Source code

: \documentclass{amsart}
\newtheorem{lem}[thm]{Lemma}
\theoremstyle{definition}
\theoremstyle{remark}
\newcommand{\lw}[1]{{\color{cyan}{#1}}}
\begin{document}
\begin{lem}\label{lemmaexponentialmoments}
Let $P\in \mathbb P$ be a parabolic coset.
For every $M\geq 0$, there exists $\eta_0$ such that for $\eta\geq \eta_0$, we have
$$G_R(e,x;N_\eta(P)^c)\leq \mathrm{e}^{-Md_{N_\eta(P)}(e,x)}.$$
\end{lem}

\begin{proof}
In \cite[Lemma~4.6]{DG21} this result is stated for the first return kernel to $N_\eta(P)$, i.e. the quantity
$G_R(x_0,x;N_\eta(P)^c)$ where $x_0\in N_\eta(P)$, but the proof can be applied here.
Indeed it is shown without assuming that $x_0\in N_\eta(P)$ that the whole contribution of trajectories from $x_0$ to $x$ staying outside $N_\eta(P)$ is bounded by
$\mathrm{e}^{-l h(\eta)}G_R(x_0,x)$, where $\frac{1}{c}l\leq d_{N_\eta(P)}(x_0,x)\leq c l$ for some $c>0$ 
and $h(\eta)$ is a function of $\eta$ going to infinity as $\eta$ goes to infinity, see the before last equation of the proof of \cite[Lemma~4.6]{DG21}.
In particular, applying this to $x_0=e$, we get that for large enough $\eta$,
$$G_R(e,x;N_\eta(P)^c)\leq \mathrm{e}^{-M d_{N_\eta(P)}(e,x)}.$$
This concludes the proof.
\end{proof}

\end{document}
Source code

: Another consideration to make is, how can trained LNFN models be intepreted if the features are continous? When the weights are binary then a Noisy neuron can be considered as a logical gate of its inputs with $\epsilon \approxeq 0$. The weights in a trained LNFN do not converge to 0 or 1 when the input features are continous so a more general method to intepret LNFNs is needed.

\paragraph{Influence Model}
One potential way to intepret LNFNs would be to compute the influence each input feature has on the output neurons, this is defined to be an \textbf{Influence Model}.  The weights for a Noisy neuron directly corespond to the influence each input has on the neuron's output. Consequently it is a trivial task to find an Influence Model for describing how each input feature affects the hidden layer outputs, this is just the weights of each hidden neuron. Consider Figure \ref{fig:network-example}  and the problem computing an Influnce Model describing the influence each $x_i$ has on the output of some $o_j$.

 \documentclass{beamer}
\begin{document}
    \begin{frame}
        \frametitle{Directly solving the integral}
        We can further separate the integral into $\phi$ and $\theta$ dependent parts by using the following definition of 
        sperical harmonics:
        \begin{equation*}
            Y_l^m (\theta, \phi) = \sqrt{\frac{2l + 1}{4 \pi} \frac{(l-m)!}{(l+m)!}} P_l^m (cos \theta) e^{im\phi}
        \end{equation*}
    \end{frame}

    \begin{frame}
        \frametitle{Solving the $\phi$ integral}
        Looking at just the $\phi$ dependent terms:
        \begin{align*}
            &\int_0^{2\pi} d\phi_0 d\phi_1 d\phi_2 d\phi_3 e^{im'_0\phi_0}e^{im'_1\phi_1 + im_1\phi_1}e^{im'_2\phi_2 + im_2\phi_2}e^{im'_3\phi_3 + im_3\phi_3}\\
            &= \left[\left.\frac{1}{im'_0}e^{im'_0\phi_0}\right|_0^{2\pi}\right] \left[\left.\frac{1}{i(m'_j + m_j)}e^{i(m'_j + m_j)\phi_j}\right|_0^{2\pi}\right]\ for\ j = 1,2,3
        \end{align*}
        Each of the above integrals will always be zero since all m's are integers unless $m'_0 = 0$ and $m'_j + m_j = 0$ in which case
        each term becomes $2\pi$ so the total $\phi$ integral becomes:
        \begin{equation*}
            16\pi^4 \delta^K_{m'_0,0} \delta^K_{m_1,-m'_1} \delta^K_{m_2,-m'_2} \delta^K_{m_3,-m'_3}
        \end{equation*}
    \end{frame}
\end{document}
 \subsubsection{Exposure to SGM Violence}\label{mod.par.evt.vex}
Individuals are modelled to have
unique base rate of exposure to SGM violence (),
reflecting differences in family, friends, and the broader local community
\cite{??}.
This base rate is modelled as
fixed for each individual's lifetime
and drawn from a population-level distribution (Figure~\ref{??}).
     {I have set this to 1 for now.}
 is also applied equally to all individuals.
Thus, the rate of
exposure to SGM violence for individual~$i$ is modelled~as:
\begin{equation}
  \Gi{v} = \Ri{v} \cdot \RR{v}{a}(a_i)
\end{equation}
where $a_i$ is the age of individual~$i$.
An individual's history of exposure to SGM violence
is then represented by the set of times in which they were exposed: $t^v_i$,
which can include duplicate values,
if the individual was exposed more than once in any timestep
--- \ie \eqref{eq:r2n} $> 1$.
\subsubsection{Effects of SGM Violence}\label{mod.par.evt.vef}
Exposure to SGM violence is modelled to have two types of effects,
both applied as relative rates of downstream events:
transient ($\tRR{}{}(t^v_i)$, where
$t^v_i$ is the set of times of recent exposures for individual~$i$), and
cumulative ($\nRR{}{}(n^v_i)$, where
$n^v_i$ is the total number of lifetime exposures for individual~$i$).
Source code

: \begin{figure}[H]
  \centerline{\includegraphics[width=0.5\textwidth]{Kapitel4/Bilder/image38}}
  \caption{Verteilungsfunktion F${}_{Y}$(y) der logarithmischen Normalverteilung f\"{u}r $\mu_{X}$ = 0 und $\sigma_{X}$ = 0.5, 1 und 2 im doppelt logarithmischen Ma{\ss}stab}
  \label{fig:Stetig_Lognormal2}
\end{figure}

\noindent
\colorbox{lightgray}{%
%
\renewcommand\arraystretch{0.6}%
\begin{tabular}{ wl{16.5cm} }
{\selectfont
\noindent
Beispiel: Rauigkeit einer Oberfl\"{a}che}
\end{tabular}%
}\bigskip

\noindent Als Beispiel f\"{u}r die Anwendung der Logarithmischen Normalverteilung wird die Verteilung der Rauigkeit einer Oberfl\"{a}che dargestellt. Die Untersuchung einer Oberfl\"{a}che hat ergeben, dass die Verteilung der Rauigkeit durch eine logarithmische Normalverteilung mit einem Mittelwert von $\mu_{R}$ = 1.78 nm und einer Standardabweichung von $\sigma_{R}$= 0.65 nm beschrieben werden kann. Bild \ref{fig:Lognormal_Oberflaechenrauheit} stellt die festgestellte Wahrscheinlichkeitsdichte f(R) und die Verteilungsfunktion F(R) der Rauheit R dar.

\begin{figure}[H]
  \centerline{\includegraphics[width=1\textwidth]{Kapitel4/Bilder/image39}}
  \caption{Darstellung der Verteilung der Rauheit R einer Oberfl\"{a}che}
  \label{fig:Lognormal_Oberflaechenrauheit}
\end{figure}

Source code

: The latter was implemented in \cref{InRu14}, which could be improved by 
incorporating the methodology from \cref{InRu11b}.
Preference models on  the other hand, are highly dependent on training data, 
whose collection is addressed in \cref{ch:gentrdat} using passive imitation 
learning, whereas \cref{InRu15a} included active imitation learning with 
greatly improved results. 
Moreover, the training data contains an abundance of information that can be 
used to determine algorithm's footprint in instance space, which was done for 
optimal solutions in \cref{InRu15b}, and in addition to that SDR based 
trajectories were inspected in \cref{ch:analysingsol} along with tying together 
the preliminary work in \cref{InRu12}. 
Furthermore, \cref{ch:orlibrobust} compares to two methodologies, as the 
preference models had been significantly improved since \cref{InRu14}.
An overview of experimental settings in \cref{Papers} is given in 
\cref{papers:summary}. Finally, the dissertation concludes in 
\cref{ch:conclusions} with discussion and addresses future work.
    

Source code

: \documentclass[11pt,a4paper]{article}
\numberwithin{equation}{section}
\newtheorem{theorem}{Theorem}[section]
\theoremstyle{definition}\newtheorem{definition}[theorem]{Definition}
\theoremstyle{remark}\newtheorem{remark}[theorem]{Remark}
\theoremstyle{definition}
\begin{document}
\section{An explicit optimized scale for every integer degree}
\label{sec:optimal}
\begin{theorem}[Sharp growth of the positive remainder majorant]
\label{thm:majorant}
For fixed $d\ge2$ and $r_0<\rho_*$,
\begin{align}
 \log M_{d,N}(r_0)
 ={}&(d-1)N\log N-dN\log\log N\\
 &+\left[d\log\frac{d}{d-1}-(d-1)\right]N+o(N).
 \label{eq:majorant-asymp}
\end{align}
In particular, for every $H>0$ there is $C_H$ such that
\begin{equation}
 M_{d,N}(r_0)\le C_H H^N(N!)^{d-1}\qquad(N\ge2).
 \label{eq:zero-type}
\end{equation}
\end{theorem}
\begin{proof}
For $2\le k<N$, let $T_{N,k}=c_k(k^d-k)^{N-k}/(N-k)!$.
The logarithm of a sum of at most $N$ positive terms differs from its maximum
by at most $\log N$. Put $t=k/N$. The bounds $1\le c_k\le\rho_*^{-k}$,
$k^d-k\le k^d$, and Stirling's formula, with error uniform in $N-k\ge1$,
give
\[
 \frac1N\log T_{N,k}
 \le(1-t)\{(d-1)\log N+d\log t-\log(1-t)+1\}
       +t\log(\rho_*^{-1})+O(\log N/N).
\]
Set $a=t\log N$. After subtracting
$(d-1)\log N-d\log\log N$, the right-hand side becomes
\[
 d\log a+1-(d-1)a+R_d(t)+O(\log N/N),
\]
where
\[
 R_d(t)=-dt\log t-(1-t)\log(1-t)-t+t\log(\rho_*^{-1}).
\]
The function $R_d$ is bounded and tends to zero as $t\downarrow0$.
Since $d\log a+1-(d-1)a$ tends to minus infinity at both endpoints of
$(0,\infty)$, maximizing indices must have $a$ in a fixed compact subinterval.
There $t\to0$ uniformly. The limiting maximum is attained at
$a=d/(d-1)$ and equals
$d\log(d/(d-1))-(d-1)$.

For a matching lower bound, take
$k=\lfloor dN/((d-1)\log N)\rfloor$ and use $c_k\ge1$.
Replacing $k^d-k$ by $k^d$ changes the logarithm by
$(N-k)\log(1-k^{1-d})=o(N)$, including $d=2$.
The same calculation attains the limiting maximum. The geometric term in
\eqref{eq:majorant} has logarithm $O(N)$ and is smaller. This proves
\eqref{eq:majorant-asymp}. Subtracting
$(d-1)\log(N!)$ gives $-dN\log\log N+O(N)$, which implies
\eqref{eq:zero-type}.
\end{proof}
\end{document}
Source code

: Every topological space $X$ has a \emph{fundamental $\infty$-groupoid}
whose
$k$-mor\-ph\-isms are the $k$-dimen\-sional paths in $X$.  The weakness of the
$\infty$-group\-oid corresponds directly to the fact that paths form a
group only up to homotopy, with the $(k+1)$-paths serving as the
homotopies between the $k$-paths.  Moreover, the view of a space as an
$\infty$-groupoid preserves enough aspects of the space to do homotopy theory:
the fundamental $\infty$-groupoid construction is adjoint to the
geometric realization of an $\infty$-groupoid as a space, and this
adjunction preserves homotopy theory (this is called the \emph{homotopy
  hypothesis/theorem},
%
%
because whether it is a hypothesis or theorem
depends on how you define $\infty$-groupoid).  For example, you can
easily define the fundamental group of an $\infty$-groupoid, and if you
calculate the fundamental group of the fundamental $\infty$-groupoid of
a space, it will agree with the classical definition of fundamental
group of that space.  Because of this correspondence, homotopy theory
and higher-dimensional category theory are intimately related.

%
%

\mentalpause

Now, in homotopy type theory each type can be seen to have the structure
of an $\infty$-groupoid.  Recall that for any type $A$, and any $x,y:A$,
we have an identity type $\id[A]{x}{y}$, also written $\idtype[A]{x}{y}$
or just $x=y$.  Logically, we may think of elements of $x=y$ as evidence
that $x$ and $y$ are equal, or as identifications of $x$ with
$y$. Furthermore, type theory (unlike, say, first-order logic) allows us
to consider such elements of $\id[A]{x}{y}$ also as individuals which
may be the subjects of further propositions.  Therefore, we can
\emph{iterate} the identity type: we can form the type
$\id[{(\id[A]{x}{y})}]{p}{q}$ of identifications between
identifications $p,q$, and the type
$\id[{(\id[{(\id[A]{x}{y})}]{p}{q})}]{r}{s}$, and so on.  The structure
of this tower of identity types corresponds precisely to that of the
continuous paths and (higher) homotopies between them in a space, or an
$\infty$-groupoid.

YOUR TASK:
Produce a word-for-word copy of everything above from the line holding "calculate the fundamental" down to the line holding "to consider such", with both of those lines kept.

SOLUTION:
calculate the fundamental group of the fundamental $\infty$-groupoid of
a space, it will agree with the classical definition of fundamental
group of that space.  Because of this correspondence, homotopy theory
and higher-dimensional category theory are intimately related.

%
%

\mentalpause

Now, in homotopy type theory each type can be seen to have the structure
of an $\infty$-groupoid.  Recall that for any type $A$, and any $x,y:A$,
we have an identity type $\id[A]{x}{y}$, also written $\idtype[A]{x}{y}$
or just $x=y$.  Logically, we may think of elements of $x=y$ as evidence
that $x$ and $y$ are equal, or as identifications of $x$ with
$y$. Furthermore, type theory (unlike, say, first-order logic) allows us
to consider such elements of $\id[A]{x}{y}$ also as individuals which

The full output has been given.